┌──
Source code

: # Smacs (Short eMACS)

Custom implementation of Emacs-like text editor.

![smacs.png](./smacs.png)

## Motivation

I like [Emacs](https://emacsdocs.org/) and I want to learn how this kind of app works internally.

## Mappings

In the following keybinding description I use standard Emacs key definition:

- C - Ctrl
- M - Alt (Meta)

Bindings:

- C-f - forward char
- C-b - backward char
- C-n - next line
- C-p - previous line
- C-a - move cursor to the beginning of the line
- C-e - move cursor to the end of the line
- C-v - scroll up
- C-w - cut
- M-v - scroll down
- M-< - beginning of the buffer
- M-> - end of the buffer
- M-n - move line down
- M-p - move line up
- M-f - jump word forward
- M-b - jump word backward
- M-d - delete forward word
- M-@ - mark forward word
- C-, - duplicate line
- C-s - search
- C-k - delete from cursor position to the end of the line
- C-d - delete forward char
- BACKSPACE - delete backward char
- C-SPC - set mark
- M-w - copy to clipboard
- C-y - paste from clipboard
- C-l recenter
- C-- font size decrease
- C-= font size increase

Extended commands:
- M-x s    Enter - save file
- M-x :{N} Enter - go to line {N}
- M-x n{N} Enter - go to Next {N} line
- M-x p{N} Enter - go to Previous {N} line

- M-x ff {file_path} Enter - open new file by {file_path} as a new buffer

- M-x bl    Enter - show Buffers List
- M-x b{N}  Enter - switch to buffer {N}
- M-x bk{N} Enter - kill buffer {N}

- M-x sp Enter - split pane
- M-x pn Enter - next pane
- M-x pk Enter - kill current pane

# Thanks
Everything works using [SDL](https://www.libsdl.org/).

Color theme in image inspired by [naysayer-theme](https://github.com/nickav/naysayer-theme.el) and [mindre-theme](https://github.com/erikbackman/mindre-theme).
└──
▸ **Directions**: Could you transcribe all of the entries exactly, leaving nothing out?

▸ **Your response**:
Source code

: # Smacs (Short eMACS)

Custom implementation of Emacs-like text editor.

![smacs.png](./smacs.png)

## Motivation

I like [Emacs](https://emacsdocs.org/) and I want to learn how this kind of app works internally.

## Mappings

In the following keybinding description I use standard Emacs key definition:

- C - Ctrl
- M - Alt (Meta)

Bindings:

- C-f - forward char
- C-b - backward char
- C-n - next line
- C-p - previous line
- C-a - move cursor to the beginning of the line
- C-e - move cursor to the end of the line
- C-v - scroll up
- C-w - cut
- M-v - scroll down
- M-< - beginning of the buffer
- M-> - end of the buffer
- M-n - move line down
- M-p - move line up
- M-f - jump word forward
- M-b - jump word backward
- M-d - delete forward word
- M-@ - mark forward word
- C-, - duplicate line
- C-s - search
- C-k - delete from cursor position to the end of the line
- C-d - delete forward char
- BACKSPACE - delete backward char
- C-SPC - set mark
- M-w - copy to clipboard
- C-y - paste from clipboard
- C-l recenter
- C-- font size decrease
- C-= font size increase

Extended commands:
- M-x s    Enter - save file
- M-x :{N} Enter - go to line {N}
- M-x n{N} Enter - go to Next {N} line
- M-x p{N} Enter - go to Previous {N} line

- M-x ff {file_path} Enter - open new file by {file_path} as a new buffer

- M-x bl    Enter - show Buffers List
- M-x b{N}  Enter - switch to buffer {N}
- M-x bk{N} Enter - kill buffer {N}

- M-x sp Enter - split pane
- M-x pn Enter - next pane
- M-x pk Enter - kill current pane

# Thanks
Everything works using [SDL](https://www.libsdl.org/).

Color theme in image inspired by [naysayer-theme](https://github.com/nickav/naysayer-theme.el) and [mindre-theme](https://github.com/erikbackman/mindre-theme).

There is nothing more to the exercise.